2. This is merely declaratory of the common law.-Christianberry v. Christianberry, 3 Blackf. 202; Phillips v. Phillips, 4 id. 131; McCafferty v. McCafferty, 8 id. 218.

3. Misconduct in either party may be condoned; but that does not operate where the subsequent acts of the offender show that there was no repentance.-- Armstrong v. Armstrong, 27 Ind. 186; Sullivan v. Sullivan, 34 id. 368.

4. A divorce should not be granted while cohabitation continues between the parties. Separation must be alleged and proved. Condonation will be presumed from subsequent cohabitation, and cohabitation from living together of husband and wife.— Burns v. Burns, 60 Ind. 259.

1034. Causes, how specified. 10. A petition for divorce shall specify the causes therefor with certainty to a common intent.

1. If adultery be charged as a cause, the time and place of commission must be alleged.- Christianberry v. Christianberry, 3 Blackf. 202..

1035. Summons and service. 11. The Clerk of the Court in which such petition is filed shall issue a summons for the defendant to appear and answer said petition; which summons shall be personally served on said defendant, if a resident of the State, either by reading or leaving a copy thereof at his or her usual place of residence; such usual place to be the residence of such defendant at the time the copy is so left.

[1879 S., p. 124. In force May 31, 1879.]

1036. Notice by publication-Copy, when mailed. 12. If it shall appear by the affidavit of a disinterested person that the defendant is not a resident of this State, the Clerk shall give notice of the pendency of such petition, by publication for three successive weeks in some weekly newspaper of general circulation, published in such county, or if there be no such paper, then in one published in this State nearest to the county seat of such County: Provided, That the plaintiff shall, in case such notice is to be given by publication as aforesaid, before the same is given, file his or her affidavit with the Clerk, stating therein the residence of the defendant, if such residence be known to the plaintiff; and if such residence be unknown to the plaintiff, such affidavit shall so state; and in case such affidavit state the residence of the defendant, the Clerk shall forward, by mail, to such defendant the number of the paper containing such notice, with the notice marked.

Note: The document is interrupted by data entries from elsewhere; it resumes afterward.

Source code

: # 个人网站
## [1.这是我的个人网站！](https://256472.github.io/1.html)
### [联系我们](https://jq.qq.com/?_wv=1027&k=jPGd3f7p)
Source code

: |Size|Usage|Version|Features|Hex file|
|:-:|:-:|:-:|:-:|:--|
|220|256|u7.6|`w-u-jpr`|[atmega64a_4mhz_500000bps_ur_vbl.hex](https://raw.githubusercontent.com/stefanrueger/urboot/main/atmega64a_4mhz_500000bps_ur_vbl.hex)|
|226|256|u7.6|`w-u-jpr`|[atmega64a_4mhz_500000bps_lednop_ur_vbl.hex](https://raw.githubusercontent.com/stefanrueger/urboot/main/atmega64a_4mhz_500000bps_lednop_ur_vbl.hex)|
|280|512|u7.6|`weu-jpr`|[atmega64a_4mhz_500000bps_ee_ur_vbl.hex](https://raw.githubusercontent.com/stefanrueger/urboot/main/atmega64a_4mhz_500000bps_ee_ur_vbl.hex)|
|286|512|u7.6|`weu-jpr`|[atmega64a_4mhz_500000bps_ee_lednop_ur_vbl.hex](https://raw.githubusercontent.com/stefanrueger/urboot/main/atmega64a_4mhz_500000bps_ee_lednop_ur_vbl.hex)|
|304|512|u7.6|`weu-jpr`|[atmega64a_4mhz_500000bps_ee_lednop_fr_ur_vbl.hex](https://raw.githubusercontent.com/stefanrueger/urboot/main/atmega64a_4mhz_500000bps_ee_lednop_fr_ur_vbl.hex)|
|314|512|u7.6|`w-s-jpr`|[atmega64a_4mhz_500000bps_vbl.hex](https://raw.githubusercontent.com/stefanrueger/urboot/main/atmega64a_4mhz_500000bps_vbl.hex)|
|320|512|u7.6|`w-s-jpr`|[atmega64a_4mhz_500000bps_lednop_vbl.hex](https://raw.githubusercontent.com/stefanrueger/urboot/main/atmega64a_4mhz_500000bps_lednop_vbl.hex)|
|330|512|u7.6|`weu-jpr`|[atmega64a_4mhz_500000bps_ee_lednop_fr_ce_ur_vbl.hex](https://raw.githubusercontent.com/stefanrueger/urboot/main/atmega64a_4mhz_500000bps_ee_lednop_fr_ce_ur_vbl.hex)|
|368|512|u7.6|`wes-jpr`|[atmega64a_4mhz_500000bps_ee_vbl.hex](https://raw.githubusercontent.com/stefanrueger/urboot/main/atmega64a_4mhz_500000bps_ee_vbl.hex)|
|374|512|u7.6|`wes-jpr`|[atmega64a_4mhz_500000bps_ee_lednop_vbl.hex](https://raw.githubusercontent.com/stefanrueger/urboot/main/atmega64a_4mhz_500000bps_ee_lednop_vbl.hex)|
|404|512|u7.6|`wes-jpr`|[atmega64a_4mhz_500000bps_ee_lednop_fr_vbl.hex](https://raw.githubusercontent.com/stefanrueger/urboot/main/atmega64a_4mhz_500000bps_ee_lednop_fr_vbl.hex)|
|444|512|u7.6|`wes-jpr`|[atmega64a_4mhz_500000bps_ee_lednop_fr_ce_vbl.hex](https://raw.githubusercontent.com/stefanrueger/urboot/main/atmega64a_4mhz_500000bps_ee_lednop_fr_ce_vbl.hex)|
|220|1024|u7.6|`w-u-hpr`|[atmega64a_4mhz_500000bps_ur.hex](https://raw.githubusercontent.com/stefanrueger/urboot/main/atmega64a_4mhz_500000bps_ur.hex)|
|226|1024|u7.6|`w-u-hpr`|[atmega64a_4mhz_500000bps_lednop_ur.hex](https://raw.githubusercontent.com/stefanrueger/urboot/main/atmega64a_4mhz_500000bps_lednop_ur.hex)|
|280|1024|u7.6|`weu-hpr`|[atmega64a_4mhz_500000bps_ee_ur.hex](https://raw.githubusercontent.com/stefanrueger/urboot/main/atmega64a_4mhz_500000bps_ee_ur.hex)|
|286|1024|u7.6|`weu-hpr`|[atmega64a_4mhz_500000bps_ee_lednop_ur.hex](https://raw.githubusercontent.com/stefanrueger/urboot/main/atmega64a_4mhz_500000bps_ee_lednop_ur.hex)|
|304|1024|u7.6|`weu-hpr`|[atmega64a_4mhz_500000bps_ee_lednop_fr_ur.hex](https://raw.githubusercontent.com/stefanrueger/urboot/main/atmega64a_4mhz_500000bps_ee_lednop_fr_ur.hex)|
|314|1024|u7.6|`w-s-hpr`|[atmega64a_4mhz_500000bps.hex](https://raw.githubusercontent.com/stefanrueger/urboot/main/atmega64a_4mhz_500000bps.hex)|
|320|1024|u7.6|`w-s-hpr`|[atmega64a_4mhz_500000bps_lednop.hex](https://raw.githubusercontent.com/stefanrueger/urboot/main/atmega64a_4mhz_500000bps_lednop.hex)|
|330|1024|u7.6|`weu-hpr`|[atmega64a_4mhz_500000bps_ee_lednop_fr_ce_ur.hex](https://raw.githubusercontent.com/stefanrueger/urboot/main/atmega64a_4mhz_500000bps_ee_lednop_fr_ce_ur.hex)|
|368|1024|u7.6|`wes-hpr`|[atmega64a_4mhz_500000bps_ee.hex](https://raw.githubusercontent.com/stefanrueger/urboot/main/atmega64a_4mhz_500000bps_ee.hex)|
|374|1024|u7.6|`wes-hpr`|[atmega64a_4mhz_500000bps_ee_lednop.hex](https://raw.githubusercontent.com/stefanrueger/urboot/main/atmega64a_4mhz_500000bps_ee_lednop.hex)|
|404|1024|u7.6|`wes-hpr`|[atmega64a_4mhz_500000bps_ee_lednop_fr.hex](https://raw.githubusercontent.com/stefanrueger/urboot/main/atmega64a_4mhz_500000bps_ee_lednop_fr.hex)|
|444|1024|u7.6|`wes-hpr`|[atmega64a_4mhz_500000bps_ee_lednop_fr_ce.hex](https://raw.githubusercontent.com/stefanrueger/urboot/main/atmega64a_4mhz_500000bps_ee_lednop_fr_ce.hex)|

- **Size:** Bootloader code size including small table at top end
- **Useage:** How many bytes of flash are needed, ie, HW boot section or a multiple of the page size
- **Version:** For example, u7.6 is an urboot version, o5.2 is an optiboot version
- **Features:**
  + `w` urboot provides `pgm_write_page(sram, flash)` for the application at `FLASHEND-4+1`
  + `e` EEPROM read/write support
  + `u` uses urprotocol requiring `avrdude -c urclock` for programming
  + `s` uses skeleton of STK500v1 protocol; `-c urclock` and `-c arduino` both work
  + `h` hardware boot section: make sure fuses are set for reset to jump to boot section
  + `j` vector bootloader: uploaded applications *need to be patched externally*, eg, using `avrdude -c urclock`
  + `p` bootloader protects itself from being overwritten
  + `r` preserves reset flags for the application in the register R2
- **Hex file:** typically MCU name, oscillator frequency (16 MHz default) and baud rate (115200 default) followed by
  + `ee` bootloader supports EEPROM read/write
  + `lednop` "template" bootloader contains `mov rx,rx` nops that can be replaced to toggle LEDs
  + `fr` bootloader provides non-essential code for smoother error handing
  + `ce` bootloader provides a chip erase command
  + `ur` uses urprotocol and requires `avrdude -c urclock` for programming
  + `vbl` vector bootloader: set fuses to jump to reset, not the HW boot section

1. The record in a decree by default must contain the notice and the proof thereof.— Cochnower v. Cochnower, 27 Ind. 253.

2. A petition, if it state a cause of action, may be good, as a complaint, to annul a marriage, though not good for divorce.- Tefft v. Tefft, 35 Ind. 44.

[1873, p. 107. In force March 10, 1873.]

1037. Issue and trial. 13. The cause shall stand for issue and trial at the first term of the Court after the summons has been personally served upon the defendant ten days, or publication has been made thirty days, before the first day of such term.

1. The notice required by law, when shown to be given, confers jurisdiction to adjudge and decide upon the matters alleged in the petition.—McFarland v. McFarland, 40 Ind. 458.

2. A change of Judge, after verdict and before decree, does not affect the proceedings. Hedrick v. Hedrick, 28 Ind. 291.

3. The Supreme Court may reverse a decree for divorce, but not at the instance of an appellant who has married again.- Sullivan v. Sullivan, 34 Ind. 368; Garner v. Garner, 38 id. 139, Stephens v. Stephens, 51 id. 542.

4. A reversal of a decree refusing a divorce will only be made in a very clear case. Ruby v. Ruby, 29 Ind. 174.

5. There can be no proceedings to review a judgment in divorce.- Willman v. Willman, 57 Ind. 503; McFarland v. McFarland, 40 id. 438.